:: PROMPT ::
Which lines of the entries below include "Text"? List them all.

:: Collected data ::
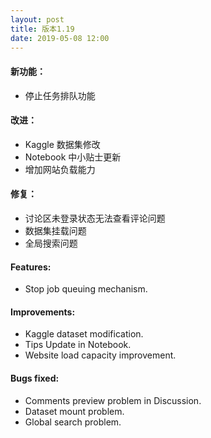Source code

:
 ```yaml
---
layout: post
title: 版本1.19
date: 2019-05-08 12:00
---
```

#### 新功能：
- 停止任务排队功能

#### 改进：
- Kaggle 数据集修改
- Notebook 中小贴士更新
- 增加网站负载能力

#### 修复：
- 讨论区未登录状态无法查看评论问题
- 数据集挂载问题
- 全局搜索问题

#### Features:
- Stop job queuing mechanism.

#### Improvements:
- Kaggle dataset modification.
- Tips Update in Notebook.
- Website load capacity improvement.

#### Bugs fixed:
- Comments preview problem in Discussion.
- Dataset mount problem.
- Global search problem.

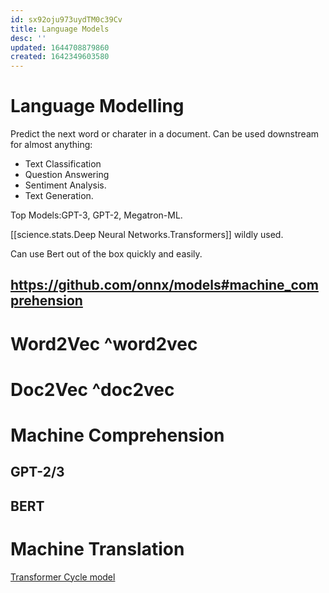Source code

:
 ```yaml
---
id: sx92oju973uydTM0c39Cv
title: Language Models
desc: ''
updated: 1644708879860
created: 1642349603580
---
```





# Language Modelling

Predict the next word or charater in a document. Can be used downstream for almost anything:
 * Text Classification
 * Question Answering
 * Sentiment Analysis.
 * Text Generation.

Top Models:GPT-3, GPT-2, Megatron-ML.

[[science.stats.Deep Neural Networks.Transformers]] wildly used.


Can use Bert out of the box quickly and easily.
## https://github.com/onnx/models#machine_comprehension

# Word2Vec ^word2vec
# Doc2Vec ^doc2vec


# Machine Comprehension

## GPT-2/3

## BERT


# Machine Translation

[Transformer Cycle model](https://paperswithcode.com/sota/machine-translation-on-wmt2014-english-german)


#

:: SOLUTION FOR THIS PROBLEM ::
 * Text Classification
 * Text Generation.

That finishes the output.